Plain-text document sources
------------------------------------------------------------

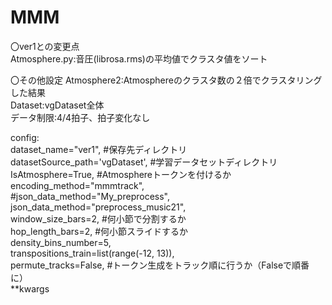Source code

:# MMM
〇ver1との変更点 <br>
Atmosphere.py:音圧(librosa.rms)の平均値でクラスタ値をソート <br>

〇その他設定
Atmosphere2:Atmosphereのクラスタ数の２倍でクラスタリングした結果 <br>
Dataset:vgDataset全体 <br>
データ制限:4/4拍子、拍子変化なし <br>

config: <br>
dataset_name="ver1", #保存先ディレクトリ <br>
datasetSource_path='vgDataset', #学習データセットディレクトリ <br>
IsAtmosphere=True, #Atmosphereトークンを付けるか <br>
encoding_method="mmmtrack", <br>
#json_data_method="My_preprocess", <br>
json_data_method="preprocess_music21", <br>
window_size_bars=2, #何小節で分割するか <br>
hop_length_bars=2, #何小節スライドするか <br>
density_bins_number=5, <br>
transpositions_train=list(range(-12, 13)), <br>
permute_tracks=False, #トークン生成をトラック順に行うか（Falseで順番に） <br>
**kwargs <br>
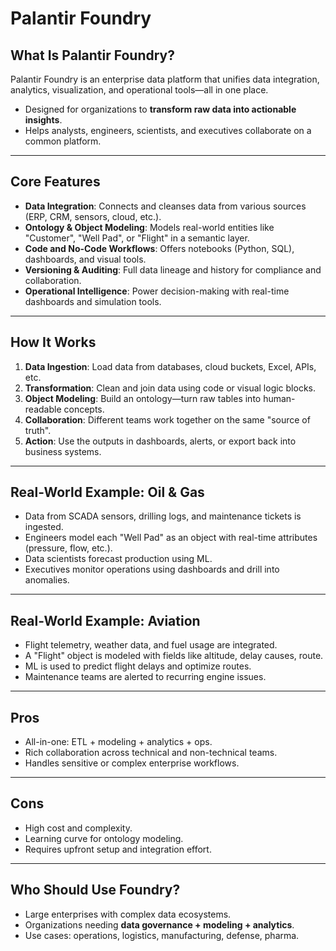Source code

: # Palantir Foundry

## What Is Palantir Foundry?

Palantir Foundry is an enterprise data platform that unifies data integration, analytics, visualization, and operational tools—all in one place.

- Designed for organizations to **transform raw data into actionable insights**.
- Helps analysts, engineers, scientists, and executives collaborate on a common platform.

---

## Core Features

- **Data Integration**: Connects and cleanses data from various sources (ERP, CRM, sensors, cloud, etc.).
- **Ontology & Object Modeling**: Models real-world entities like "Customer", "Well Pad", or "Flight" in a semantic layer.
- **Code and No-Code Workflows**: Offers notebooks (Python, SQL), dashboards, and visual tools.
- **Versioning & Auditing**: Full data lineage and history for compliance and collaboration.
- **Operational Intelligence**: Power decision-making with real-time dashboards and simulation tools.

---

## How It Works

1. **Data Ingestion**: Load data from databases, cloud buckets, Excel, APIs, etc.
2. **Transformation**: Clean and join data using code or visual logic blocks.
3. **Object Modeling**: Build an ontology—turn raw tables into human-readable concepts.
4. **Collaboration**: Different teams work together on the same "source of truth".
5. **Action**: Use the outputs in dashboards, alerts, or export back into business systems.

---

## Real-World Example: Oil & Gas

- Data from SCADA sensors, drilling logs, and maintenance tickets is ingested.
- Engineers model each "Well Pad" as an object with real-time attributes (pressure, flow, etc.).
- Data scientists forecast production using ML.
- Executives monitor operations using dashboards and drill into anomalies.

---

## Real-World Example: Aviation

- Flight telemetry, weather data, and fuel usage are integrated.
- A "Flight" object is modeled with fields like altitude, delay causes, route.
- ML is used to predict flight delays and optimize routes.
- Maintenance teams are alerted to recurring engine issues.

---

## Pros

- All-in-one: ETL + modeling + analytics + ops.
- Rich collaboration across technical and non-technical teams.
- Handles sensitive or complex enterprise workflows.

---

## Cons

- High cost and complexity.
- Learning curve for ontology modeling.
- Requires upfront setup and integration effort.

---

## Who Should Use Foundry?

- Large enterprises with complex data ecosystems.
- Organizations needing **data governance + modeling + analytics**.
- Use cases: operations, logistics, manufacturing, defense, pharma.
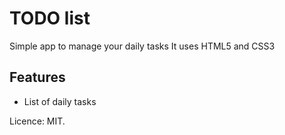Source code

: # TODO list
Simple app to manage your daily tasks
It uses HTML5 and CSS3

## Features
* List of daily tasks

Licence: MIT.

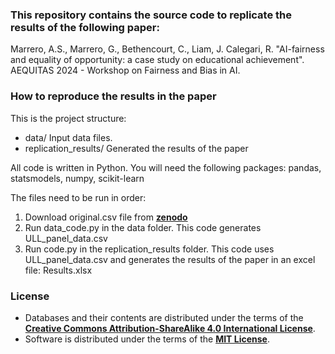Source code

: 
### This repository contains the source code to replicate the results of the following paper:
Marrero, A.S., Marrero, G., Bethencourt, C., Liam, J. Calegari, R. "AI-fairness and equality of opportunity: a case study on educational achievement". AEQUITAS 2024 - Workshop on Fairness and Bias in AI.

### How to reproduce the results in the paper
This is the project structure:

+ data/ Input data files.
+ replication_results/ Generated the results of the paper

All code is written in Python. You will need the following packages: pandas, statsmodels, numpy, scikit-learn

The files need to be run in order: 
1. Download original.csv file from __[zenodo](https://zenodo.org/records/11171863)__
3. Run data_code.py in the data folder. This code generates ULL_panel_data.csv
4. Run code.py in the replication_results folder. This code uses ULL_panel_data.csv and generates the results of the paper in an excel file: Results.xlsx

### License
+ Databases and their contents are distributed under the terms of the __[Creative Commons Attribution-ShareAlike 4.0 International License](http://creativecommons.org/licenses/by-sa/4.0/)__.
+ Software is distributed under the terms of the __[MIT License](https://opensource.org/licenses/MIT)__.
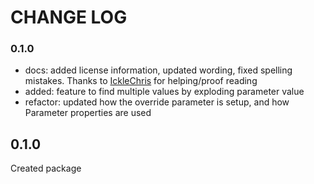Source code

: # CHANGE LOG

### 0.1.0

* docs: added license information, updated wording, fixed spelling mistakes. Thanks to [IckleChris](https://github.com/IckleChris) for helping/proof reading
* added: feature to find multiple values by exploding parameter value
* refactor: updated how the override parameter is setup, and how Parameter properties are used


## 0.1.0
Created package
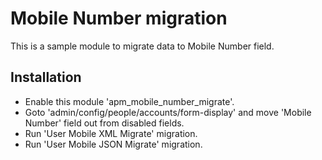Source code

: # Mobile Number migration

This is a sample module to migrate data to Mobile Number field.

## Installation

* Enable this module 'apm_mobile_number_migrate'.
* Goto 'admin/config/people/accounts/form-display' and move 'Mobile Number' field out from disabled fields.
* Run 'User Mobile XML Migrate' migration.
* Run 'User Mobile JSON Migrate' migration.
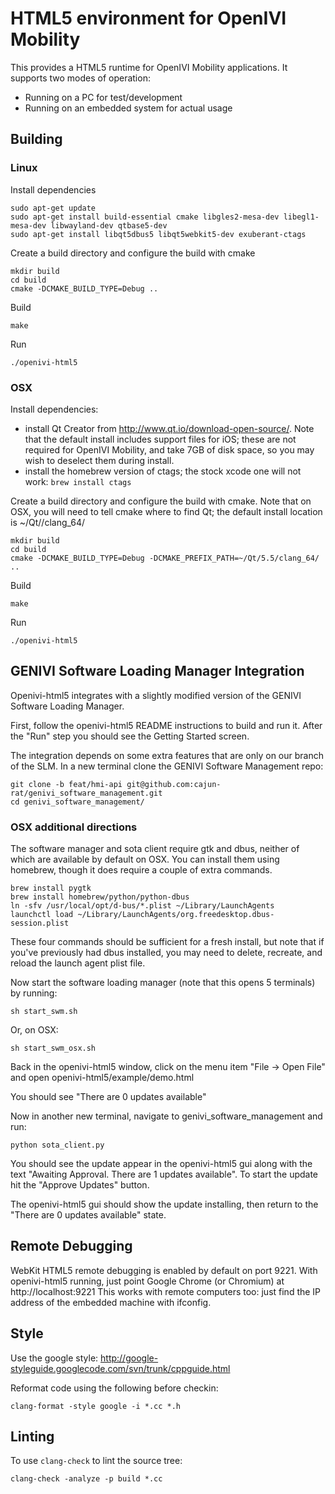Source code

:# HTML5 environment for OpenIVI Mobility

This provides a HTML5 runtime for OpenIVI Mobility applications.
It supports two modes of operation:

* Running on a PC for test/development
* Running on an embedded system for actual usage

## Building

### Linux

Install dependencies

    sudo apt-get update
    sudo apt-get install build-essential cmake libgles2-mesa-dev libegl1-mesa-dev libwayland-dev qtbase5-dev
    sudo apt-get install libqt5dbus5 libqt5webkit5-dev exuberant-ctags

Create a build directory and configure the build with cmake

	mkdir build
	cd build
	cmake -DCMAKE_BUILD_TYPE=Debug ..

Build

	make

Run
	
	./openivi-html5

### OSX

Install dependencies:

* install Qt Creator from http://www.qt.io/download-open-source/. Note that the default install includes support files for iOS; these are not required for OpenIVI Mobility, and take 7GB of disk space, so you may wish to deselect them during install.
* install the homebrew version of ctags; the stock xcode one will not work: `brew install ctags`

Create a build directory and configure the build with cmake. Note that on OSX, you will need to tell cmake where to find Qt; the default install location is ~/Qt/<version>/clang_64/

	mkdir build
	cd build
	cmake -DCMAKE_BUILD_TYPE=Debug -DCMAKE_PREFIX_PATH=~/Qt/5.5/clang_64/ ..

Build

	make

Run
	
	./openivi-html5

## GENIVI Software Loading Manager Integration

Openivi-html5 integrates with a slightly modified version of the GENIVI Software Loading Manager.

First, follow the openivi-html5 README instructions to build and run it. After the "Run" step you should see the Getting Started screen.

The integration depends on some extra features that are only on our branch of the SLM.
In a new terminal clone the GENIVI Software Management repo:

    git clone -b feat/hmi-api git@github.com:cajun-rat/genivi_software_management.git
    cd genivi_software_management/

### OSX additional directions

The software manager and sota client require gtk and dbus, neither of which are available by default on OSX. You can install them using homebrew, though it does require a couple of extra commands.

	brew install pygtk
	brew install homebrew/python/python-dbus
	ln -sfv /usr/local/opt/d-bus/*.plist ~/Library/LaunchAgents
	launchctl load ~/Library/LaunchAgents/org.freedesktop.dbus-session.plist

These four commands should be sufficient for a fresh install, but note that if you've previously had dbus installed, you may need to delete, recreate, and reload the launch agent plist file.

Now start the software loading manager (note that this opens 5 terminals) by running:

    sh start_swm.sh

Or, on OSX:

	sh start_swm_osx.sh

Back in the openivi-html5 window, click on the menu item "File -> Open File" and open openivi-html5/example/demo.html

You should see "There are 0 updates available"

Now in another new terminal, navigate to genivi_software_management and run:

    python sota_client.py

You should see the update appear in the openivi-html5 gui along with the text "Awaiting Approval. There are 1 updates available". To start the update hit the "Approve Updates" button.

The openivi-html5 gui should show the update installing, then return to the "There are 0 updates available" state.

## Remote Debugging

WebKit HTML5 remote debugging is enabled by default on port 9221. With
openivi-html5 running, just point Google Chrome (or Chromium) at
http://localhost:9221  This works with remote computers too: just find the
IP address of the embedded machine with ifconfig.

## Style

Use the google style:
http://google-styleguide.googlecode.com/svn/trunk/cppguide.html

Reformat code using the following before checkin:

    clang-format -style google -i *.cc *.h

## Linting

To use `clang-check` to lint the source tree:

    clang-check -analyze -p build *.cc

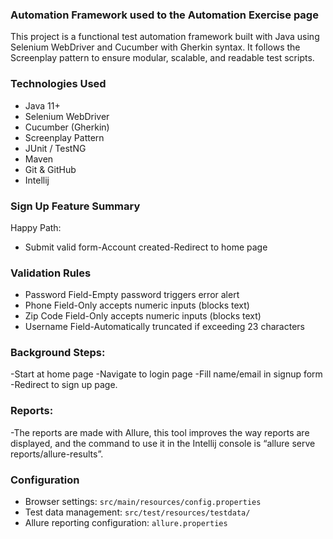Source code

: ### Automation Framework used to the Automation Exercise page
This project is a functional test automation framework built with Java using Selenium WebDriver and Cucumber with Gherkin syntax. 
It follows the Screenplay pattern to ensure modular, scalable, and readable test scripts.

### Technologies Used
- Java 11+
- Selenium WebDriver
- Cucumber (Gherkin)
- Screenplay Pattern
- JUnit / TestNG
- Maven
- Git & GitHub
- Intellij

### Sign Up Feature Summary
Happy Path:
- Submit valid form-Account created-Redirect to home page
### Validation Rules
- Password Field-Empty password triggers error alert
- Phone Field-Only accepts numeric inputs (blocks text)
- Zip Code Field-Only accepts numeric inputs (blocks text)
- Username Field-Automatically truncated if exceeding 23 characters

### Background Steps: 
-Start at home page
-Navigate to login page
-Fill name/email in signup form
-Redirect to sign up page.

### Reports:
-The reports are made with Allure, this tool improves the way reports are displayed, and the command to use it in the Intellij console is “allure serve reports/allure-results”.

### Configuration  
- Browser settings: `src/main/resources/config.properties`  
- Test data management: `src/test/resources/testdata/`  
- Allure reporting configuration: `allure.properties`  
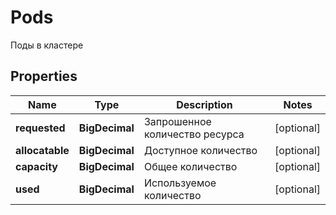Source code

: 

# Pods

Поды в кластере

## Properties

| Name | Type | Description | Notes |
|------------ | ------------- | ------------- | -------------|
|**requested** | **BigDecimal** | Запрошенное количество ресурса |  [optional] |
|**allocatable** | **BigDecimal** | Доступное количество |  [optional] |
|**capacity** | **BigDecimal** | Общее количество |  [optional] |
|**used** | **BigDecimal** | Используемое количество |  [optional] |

------------------------------------------------------------

» **The task**
With the pictures left out, restate word for word every line of the data above, from the first down to the line that contains "IsAtmosphere=True, #Atmosphereトークンを付けるか <br>".

» **Response for this exercise**
Source code

:# MMM
〇ver1との変更点 <br>
Atmosphere.py:音圧(librosa.rms)の平均値でクラスタ値をソート <br>

〇その他設定
Atmosphere2:Atmosphereのクラスタ数の２倍でクラスタリングした結果 <br>
Dataset:vgDataset全体 <br>
データ制限:4/4拍子、拍子変化なし <br>

config: <br>
dataset_name="ver1", #保存先ディレクトリ <br>
datasetSource_path='vgDataset', #学習データセットディレクトリ <br>
IsAtmosphere=True, #Atmosphereトークンを付けるか <br>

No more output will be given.